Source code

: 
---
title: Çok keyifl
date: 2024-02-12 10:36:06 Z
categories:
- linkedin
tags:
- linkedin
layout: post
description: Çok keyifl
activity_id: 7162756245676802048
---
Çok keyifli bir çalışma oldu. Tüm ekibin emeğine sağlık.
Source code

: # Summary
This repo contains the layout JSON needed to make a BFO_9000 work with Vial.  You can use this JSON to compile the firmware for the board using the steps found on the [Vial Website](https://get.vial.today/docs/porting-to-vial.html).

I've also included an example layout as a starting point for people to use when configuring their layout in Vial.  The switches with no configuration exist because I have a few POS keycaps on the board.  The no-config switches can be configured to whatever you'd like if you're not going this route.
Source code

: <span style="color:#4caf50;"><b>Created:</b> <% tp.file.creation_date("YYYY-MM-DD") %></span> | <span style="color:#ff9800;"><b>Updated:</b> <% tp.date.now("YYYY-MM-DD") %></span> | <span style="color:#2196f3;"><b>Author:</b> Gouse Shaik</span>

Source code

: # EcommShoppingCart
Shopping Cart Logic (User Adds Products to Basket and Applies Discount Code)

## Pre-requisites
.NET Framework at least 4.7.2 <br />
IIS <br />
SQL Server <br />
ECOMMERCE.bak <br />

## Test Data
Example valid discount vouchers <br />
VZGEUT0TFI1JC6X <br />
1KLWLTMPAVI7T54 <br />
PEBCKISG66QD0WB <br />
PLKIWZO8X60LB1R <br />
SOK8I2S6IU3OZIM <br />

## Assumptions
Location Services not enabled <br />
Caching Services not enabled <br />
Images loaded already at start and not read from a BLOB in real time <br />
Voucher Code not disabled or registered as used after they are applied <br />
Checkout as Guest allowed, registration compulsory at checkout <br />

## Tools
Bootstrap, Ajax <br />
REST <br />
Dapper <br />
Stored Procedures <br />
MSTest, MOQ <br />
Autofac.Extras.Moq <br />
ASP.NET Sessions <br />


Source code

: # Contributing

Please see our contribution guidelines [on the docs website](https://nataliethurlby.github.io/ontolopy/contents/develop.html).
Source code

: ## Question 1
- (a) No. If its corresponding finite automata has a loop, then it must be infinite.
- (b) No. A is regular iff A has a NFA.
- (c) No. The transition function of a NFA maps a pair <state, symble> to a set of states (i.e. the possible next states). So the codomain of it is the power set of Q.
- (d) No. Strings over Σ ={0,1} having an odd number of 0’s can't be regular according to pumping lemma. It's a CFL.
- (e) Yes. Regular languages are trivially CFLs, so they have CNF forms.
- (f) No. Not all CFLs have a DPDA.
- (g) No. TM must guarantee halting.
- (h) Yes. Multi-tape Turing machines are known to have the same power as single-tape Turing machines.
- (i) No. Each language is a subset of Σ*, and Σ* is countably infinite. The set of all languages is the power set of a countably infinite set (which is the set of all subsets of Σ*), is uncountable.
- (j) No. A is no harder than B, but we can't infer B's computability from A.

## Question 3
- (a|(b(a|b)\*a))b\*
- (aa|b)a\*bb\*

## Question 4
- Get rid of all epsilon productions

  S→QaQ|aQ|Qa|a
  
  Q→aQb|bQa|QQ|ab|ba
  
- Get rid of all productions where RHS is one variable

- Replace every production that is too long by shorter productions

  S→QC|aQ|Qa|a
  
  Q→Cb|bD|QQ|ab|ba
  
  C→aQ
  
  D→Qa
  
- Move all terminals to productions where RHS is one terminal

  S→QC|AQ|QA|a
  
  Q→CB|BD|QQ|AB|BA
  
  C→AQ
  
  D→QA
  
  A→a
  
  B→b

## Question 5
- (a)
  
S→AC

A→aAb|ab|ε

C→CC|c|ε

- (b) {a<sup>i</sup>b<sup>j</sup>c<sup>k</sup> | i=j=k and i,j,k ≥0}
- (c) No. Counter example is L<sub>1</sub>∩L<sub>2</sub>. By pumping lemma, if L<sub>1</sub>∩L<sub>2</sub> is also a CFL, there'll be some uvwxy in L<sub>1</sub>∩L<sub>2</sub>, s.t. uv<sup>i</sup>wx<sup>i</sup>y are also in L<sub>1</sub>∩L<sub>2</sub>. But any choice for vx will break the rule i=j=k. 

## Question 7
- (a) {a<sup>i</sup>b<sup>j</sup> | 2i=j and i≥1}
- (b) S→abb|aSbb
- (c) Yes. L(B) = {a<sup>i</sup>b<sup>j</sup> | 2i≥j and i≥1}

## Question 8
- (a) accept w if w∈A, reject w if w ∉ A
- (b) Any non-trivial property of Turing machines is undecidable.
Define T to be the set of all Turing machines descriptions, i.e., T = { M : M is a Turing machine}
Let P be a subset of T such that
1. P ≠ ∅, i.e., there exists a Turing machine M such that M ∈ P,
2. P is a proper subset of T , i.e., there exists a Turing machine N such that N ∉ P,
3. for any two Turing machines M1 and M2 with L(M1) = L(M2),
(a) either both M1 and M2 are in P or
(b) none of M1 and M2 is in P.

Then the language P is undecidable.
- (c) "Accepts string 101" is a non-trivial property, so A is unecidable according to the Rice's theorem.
--- --- ---
What the exercise asks:
Your task is to quote the lines above, beginning with the first and ending with the one that holds "This repo contains".

Written reply:
Source code

: 
---
title: Çok keyifl
date: 2024-02-12 10:36:06 Z
categories:
- linkedin
tags:
- linkedin
layout: post
description: Çok keyifl
activity_id: 7162756245676802048
---
Çok keyifli bir çalışma oldu. Tüm ekibin emeğine sağlık.
Source code

: # Summary
This repo contains the layout JSON needed to make a BFO_9000 work with Vial.  You can use this JSON to compile the firmware for the board using the steps found on the [Vial Website](https://get.vial.today/docs/porting-to-vial.html).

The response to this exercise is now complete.